Наблюдая Солженицына в последние годы, Твардовский говорил со своей усмешечкой: «И что это он всё хитрит, Александр Исаевич, зачем ему эта конспирация, почему я не могу знать адреса — куда послать ему телеграмму? ...Ну, приобрели мы дитятко, куда там Маршачок» (С. Маршак был притчей но языцех по авторскому самоволию и упрямству).
Свою калужскую дачку Солженицын от Твардовского и всех нас тщательно скрывал. «Я втайне храню своё Рождество именно от «Нового мира» (с. 225),— признаётся он теперь. Но, как бывает, на всякого мудреца довольно простоты. Он думал, что его «укрывище» тайна, пока ему на голову не брызнул однажды в полдень Виктор Луи со своей фотоаппаратурой.

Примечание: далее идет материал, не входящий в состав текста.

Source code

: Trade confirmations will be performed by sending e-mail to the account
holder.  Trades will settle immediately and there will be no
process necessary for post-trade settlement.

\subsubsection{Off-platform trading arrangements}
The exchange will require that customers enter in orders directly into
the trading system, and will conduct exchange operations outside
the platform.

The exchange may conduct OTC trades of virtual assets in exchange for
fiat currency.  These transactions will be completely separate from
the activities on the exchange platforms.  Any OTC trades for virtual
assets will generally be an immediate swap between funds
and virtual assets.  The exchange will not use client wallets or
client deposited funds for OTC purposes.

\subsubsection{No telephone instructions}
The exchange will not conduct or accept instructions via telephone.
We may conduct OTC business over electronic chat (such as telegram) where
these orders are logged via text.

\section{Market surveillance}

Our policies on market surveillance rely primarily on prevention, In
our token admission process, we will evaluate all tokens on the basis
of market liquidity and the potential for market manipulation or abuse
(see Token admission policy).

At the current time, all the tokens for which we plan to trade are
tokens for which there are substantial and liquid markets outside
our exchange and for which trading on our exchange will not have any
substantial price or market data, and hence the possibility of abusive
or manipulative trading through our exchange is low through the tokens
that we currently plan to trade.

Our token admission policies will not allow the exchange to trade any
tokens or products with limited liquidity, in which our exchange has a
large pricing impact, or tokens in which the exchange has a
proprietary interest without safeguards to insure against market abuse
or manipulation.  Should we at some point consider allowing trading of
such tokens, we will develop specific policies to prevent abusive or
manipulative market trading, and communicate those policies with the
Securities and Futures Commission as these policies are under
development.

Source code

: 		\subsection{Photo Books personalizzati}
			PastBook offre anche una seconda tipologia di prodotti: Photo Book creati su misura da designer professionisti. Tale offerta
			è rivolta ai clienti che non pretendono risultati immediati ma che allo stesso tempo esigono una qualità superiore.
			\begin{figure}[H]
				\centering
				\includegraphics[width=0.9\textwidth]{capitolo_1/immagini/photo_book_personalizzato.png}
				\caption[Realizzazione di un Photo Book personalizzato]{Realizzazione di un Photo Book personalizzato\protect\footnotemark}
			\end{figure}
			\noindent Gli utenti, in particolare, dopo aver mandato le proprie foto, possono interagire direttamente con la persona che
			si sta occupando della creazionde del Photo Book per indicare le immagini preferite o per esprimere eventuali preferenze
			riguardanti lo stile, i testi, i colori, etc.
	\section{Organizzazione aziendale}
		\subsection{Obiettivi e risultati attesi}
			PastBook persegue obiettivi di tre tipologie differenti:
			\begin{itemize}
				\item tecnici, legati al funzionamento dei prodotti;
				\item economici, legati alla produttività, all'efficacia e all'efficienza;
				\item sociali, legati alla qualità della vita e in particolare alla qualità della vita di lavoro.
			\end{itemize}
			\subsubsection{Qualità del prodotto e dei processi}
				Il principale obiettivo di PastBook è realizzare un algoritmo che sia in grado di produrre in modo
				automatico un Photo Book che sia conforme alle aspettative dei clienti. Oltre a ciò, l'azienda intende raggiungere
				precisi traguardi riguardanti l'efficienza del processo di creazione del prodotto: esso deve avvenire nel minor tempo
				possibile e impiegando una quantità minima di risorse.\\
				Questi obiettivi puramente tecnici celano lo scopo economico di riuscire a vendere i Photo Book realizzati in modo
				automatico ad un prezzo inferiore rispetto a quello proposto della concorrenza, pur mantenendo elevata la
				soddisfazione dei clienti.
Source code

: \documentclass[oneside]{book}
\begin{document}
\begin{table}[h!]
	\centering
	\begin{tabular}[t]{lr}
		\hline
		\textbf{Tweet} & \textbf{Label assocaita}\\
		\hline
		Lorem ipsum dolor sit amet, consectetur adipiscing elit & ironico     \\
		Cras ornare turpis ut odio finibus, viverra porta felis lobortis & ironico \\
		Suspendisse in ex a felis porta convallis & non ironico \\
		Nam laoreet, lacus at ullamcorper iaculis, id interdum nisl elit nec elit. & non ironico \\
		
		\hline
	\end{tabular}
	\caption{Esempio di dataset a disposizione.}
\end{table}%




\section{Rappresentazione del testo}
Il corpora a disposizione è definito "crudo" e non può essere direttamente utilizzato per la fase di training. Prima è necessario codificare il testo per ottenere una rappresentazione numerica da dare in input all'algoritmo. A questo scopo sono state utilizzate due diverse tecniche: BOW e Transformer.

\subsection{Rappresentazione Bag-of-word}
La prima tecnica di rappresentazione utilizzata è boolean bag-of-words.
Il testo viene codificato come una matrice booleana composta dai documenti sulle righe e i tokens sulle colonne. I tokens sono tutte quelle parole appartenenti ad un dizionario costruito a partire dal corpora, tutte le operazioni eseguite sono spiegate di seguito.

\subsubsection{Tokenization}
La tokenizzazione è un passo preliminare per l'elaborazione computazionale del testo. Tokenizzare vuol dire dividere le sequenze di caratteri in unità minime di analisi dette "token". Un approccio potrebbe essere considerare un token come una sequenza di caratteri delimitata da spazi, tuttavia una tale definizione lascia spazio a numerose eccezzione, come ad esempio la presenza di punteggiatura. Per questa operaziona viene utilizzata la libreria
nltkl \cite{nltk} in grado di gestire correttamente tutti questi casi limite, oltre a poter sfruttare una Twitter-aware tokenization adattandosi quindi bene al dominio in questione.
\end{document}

И оказалось, что его местожительство, столь тщательно от нас оберегаемое, давно обсуждают все воробьи, чирикающие на липах у Лубянки.
Однако А.Т. и представить не мог всех оттенков той двойной игры, какую вёл с нами Солженицын, хотя недоразумений на почве скрытности его было немало. Я обычно заступался за него перед А.Т., когда готова была вспыхнуть ссора. Солженицыну же пытался дружески втолковать положение Твардовского, вызвать к нему участие. Мне всегда казалось, что их публичный разрыв был бы большим несчастьем для литературы, и я, разговаривая с каждым порознь, как мог, умерял страсти.
Но если бы мы знали тогда, что вымолвит теперь в своей книге Солженицын! Оказывается, хоть и не сразу, но своевременно понял он, что к «Новому миру» надо относиться с «обычной противоначальнической хитростью» (с. 77). И уже на первых обсуждениях «Ивана Денисовича» сидел сдержан, «почти мрачен», потому что «эту роль я себе назначил» (с. 30).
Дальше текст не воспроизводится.